Y’a des mélancolies qui ne finissent jamais. Des trucs que tu traînes depuis 10 ans, une chanson, un morceau de texte, un texto, un moment. Ca n’a pas besoin d’avoir existé. Ca n’a pas besoin d’avoir été vrai. Je crois à la mélancolie des rêves, au désespoir des mondes parallèles, ces embranchements pas-vus-pas-pris, ces projets qu’on ne savait pas qu’on avait. Je regrette de n’avoir pas été, de ne pas avoir embrassé, de ne pas avoir osé, de ne pas avoir assez cru, je regrette que les routes se séparent, que les amitiés meurent, je regrette ce que je tiens pour vrai comme ce que j’invente. Je regrette de deviner les gens trop vite, de voir si tôt ce qui va nous tuer, je regrette cette posture qui me fait m’économiser plutôt que de me brûler. Je regrette de vieillir raisonnable, de voir la langueur se transformer en impatience, je me raidis, j’exige, je demande. Je ne sais pas faire autrement, il en va de ma survie, j’ai dilapidé mon capital nerveux dans d’étranges paris, je veux du facile, je veux du transparent, plus rien de rugueux.

 

Je me raconte que je suis blasée, que j’en ai trop vu, que tout se devine, que tout se ressemble toujours à l’infini.
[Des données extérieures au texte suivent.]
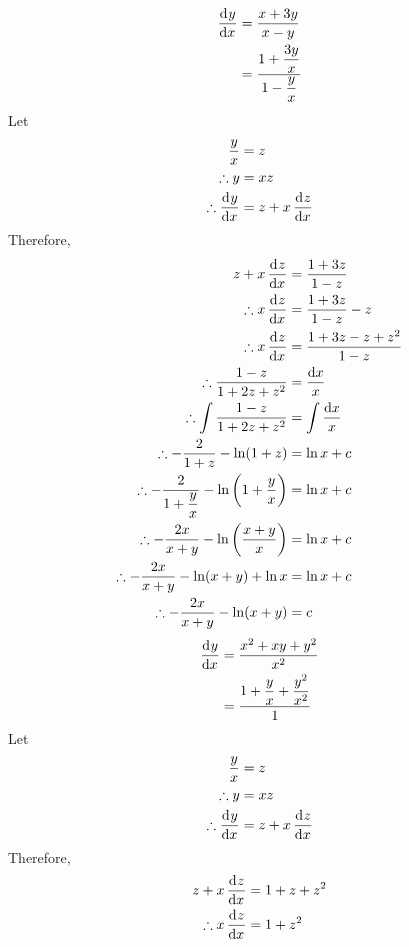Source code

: \documentclass[fleqn, a4paper, 12pt, oneside]{amsart}
\theoremstyle{definition}
\theoremstyle{theorem}
\begin{document}
\begin{solution}
	\begin{tasks}
		\task
			\begin{align*}
				\dod{y}{x} &= \dfrac{x + 3y}{x - y}\\
				&= \dfrac{1 + \dfrac{3y}{x}}{1 - \dfrac{y}{x}}
			\end{align*}
			Let
			\begin{align*}
				\dfrac{y}{x} &= z\\
				\therefore y &= x z\\
				\therefore \dod{y}{x} &= z + x \dod{z}{x}
			\end{align*}
			Therefore,
			\begin{align*}
				z + x \dod{z}{x} &= \dfrac{1 + 3z}{1 - z}\\
				\therefore x \dod{z}{x} &= \dfrac{1 + 3z}{1 - z} - z\\
				\therefore x \dod{z}{x} &= \dfrac{1 + 3z - z + z^2}{1 - z}\\
				\therefore \dfrac{1 - z}{1 + 2z + z^2} &= \dfrac{\dif x}{x}\\
				\therefore \int \dfrac{1 - z}{1 + 2z + z^2} &= \int \dfrac{\dif x}{x}\\
				\therefore -\dfrac{2}{1 + z} - \ln (1 + z) &= \ln x + c\\
				\therefore -\dfrac{2}{1 + \dfrac{y}{x}} - \ln \left( 1 + \dfrac{y}{x} \right) &= \ln x + c\\
				\therefore -\dfrac{2x}{x + y} - \ln \left( \dfrac{x + y}{x} \right) &= \ln x + c\\
				\therefore -\dfrac{2x}{x + y} - \ln (x + y) + \ln x &= \ln x + c\\
				\therefore -\dfrac{2x}{x + y} - \ln (x + y) &= c
			\end{align*}
		\task
			\begin{align*}
				\dod{y}{x} &= \dfrac{x^2 + xy + y^2}{x^2}\\
				&= \dfrac{1 + \dfrac{y}{x} + \dfrac{y^2}{x^2}}{1}
			\end{align*}
			Let
			\begin{align*}
				\dfrac{y}{x} &= z\\
				\therefore y &= x z\\
				\therefore \dod{y}{x} &= z + x \dod{z}{x}
			\end{align*}
			Therefore,
			\begin{align*}
				z + x \dod{z}{x} &= 1 + z + z^2\\
				\therefore x \dod{z}{x} &= 1 + z^2\\

\end{align*}
\end{tasks}
\end{solution}
\end{document}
Peut-être. J’ai peur aussi. De me laisser surprendre, de ne plus contrôler. De voir revenir la mélancolie, la vraie. Celle qui colle au lit comme une fièvre molle, la télé allumée sur n’importe quoi, des mégots qui flottent dans une bouteille d’eau presque vide. Celle qui t’empêche juste un peu de voir les couleurs, tout moins beau, tout moins fort. J’ai peur des grandes émotions, j’ai peur des promesses, j’ai peur des lendemains qui ne chantent pas ou qui chantent trop. Je ne sais pas si je suis assez dure pour être molle. Je ne sais pas si je suis assez forte pour être souple. J’ai oublié comment on fait pour ne plus deviner la fin des histoires, pour ne pas sortir toujours les mêmes cartes, la roue de la fortune, le bateleur, c’est pourtant pas faute de mélanger, couper, trier, respirer. J’ai peur de voir. Tout change sauf moi. Tout est mouvement sauf moi. C’est moi qui me cache sous le canapé, tas de poils, vieux boutons, piles de télécommande usagées, c’est moi qui m’oublie dans un coin en espérant que quelqu’un vienne m’aspirer. J’ai besoin d’un grand feu, mais j’ai peur de l’allumer, j’ai besoin de mettre à courir, mais mes pieds sont retenus par cents chaînes que j’aime regarder danser.

 

Il est temps pourtant, il est bientôt la moitié de la vie. Il est temps d’être sure d’avoir envie. Il est temps de ne pas choisir. Il est temps de faire confiance à l’univers, puisque rien d’autre n’est fiable, surtout pas les gens, surtout pas moi. Je veux une vie radicale. Je veux une vie où je m’autorise à ressentir. Je ne veux pas vieillir immobile. Je vais lever les chaînes, porter mes ancres sur moi plutôt que de les traîner en terre. Attaquer celles qui résistent à l’acide, je suis grande maintenant, j’ai le droit de manipuler des produits toxiques.

Une réflexion sur « Brise-lames »

  1. Je lis et relis ce texte tout le temps depuis qu’il est là. Et chaque fois, ça serre dedans tellement fort.
    Merci d’avoir mis de si beaux mots sur ce qui veut sortir de moi aussi.